Note: if you want to transfer messages faster I suggest that you use avro and schema registry to transfer message more efficiently.
If you can code with java you can use java kafka stream, Spring-Kafka project or stream processing to achieve what you desire.
In the book that is called Kafka In Actionis explained like following:
The purpose of Kafka Connect is to help move data in or out of Kafka without having to deal with writing our own producers and clients. Connect is a framework that is already part of Kafka that really can make it simple to use pieces that have been already been built to start your streaming journey.
As for your problem, Firstly, one of the simpliest questions that one should ask is if you can modify the application code of the systems from which you need data interaction.
Secondly, If you would write custom connector which have the in-depth knowledge the ability and this connector will be used by others, it worth it. Because it may help others that may not be the experts in those systems. Otherwise, this kafka connector is used only by yourself, I think you should write Kafka connector. So you can get more flexibility and can write more easily implementing.

Is Kafka suitable for running a public API?

I have an event stream that I want to publish. It's partitioned into topics, continually updates, will need to scale horizontally (and not having a SPOF is nice), and may require replaying old events in certain circumstances. All the features that seem to match Kafka's capabilities.
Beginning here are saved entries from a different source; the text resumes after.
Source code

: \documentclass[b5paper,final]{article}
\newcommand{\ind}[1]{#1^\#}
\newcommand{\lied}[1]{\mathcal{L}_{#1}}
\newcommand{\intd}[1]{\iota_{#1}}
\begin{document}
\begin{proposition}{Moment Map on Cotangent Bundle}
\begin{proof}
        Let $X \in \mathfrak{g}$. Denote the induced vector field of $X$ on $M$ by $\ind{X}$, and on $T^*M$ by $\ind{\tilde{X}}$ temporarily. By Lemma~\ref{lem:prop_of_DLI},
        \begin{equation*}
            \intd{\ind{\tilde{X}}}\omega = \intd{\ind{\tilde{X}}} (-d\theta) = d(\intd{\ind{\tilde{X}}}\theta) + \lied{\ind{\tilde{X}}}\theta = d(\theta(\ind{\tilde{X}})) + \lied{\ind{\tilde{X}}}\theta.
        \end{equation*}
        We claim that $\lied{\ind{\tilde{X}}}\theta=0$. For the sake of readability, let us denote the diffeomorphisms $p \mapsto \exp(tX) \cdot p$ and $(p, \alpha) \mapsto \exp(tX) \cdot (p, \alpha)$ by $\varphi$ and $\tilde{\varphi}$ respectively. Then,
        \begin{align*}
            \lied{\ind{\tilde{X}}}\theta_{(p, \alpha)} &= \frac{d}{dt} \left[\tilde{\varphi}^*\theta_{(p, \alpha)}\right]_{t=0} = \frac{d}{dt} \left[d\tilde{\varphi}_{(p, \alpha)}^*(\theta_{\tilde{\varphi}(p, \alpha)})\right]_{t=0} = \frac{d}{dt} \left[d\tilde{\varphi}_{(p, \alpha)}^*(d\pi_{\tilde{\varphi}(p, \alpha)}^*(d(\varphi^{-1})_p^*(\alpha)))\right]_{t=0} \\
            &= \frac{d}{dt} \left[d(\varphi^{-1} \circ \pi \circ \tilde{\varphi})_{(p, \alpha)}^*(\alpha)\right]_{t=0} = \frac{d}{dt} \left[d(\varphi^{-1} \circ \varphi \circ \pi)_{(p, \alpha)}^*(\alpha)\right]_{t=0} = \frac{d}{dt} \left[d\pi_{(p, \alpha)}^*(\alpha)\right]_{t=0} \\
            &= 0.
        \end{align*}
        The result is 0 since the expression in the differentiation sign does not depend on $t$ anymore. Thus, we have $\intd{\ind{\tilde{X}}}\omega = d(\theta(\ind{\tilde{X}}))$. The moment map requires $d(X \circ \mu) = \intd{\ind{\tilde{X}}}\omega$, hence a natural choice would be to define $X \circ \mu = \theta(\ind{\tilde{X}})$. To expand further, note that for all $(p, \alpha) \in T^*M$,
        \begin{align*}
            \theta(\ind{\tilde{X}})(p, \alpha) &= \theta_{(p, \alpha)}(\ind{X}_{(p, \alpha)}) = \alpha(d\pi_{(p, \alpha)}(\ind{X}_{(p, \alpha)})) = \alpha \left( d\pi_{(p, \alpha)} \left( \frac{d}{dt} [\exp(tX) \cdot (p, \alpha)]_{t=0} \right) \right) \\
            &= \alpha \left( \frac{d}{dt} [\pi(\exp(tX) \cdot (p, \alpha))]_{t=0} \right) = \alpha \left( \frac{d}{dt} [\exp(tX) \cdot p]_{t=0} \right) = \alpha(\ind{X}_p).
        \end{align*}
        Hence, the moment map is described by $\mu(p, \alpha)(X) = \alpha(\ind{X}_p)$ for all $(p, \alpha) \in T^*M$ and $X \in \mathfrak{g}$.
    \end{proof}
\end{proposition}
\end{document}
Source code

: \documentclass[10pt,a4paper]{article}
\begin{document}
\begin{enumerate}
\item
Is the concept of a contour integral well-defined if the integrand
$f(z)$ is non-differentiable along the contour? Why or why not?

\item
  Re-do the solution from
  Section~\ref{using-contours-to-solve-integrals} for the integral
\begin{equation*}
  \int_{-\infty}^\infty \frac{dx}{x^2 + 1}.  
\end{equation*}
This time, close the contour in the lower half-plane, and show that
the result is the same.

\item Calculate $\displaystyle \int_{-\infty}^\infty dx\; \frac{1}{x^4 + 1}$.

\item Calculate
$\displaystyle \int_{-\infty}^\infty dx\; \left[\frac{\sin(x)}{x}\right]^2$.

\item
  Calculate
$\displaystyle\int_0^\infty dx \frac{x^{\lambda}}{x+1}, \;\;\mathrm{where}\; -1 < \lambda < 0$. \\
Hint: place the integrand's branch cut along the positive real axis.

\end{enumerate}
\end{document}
I want to publish this to the world through a public API that anyone can connect to and get events. Is Kafka a suitable technology for exposing as a public API?
I've read the Documentation page, but not gone any deeper yet. ACLs seem to be sensible.
My concerns
Consumers will be anywhere in the world. I can't see that being a problem seeing Kafka's architecture. The rate of messages probably won't be more than 10 per second.
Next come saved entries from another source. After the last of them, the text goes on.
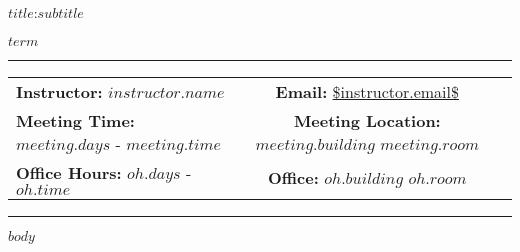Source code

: \documentclass[11pt, a4paper]{article}
\begin{document}
    \begin{center}
        {\Large \textsc{$title$:$subtitle$}}
    \end{center}
    \begin{center}
        $term$
    \end{center}
    \begin{center}
        \rule{6in}{0.4pt}
        \begin{minipage}[t]{.75\textwidth}
            \begin{tabular}{lcc}
                \textbf{Instructor:} $instructor.name$ & \textbf{Email:} \url{$instructor.email$} \\ \textbf{Meeting Time:} $meeting.days$ - $meeting.time$ & \textbf{Meeting Location:} $meeting.building$ $meeting.room$ \\ \textbf{Office Hours:} $oh.days$ - $oh.time$ & \textbf{Office:} $oh.building$ $oh.room$
            \end{tabular}
        \end{minipage}
        \rule{6in}{0.4pt}
    \end{center}
    \vspace{.5cm}
    \setlength{\unitlength}{1in}
    $body$
\end{document}
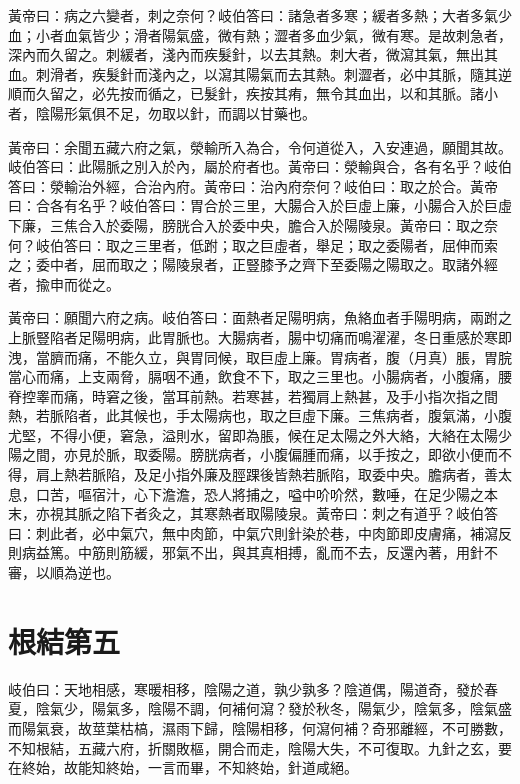 黃帝曰：病之六變者，刺之奈何？岐伯答曰：諸急者多寒；緩者多熱；大者多氣少血；小者血氣皆少；滑者陽氣盛，微有熱；澀者多血少氣，微有寒。是故刺急者，深內而久留之。刺緩者，淺內而疾髮針，以去其熱。刺大者，微瀉其氣，無出其血。刺滑者，疾髮針而淺內之，以瀉其陽氣而去其熱。刺澀者，必中其脈，隨其逆順而久留之，必先按而循之，已髮針，疾按其痏，無令其血出，以和其脈。諸小者，陰陽形氣俱不足，勿取以針，而調以甘藥也。

黃帝曰：余聞五藏六府之氣，滎輸所入為合，令何道從入，入安連過，願聞其故。岐伯答曰：此陽脈之別入於內，屬於府者也。黃帝曰：滎輸與合，各有名乎？岐伯答曰：滎輸治外經，合治內府。黃帝曰：治內府奈何？岐伯曰：取之於合。黃帝曰：合各有名乎？岐伯答曰：胃合於三里，大腸合入於巨虛上廉，小腸合入於巨虛下廉，三焦合入於委陽，膀胱合入於委中央，膽合入於陽陵泉。黃帝曰：取之奈何？岐伯答曰：取之三里者，低跗；取之巨虛者，舉足；取之委陽者，屈伸而索之；委中者，屈而取之；陽陵泉者，正豎膝予之齊下至委陽之陽取之。取諸外經者，揄申而從之。

黃帝曰：願聞六府之病。岐伯答曰：面熱者足陽明病，魚絡血者手陽明病，兩跗之上脈豎陷者足陽明病，此胃脈也。大腸病者，腸中切痛而鳴濯濯，冬日重感於寒即洩，當臍而痛，不能久立，與胃同候，取巨虛上廉。胃病者，腹（月真）脹，胃脘當心而痛，上支兩脅，膈咽不通，飲食不下，取之三里也。小腸病者，小腹痛，腰脊控睾而痛，時窘之後，當耳前熱。若寒甚，若獨肩上熱甚，及手小指次指之間熱，若脈陷者，此其候也，手太陽病也，取之巨虛下廉。三焦病者，腹氣滿，小腹尤堅，不得小便，窘急，溢則水，留即為脹，候在足太陽之外大絡，大絡在太陽少陽之間，亦見於脈，取委陽。膀胱病者，小腹偏腫而痛，以手按之，即欲小便而不得，肩上熱若脈陷，及足小指外廉及脛踝後皆熱若脈陷，取委中央。膽病者，善太息，口苦，嘔宿汁，心下澹澹，恐人將捕之，嗌中吤吤然，數唾，在足少陽之本末，亦視其脈之陷下者灸之，其寒熱者取陽陵泉。黃帝曰：刺之有道乎？岐伯答曰：刺此者，必中氣穴，無中肉節，中氣穴則針染於巷，中肉節即皮膚痛，補瀉反則病益篤。中筋則筋緩，邪氣不出，與其真相搏，亂而不去，反還內著，用針不審，以順為逆也。




\section{根結第五}

岐伯曰：天地相感，寒暖相移，陰陽之道，孰少孰多？陰道偶，陽道奇，發於春夏，陰氣少，陽氣多，陰陽不調，何補何瀉？發於秋冬，陽氣少，陰氣多，陰氣盛而陽氣衰，故莖葉枯槁，濕雨下歸，陰陽相移，何瀉何補？奇邪離經，不可勝數，不知根結，五藏六府，折關敗樞，開合而走，陰陽大失，不可復取。九針之玄，要在終始，故能知終始，一言而畢，不知終始，針道咸絕。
Is integration with zookeeper an issue?
Are there any arguments against letting subscriber clients connect that I don't control?
Are there any arguments against letting subscriber clients connect that I don't control?
One of the issues that I would consider is possible group.id collisions.
Let's say that you have one single topic to be used by the world for consuming your messages.
Now if one of your clients has a multi-node system and wants to avoid reading the same message twice, they would set the same group.id to both nodes, forming a consumer group.
But, what if someone else in the world uses the same group.id? They would affect the first client, causing it to lose messages. There seems to be no security at that level.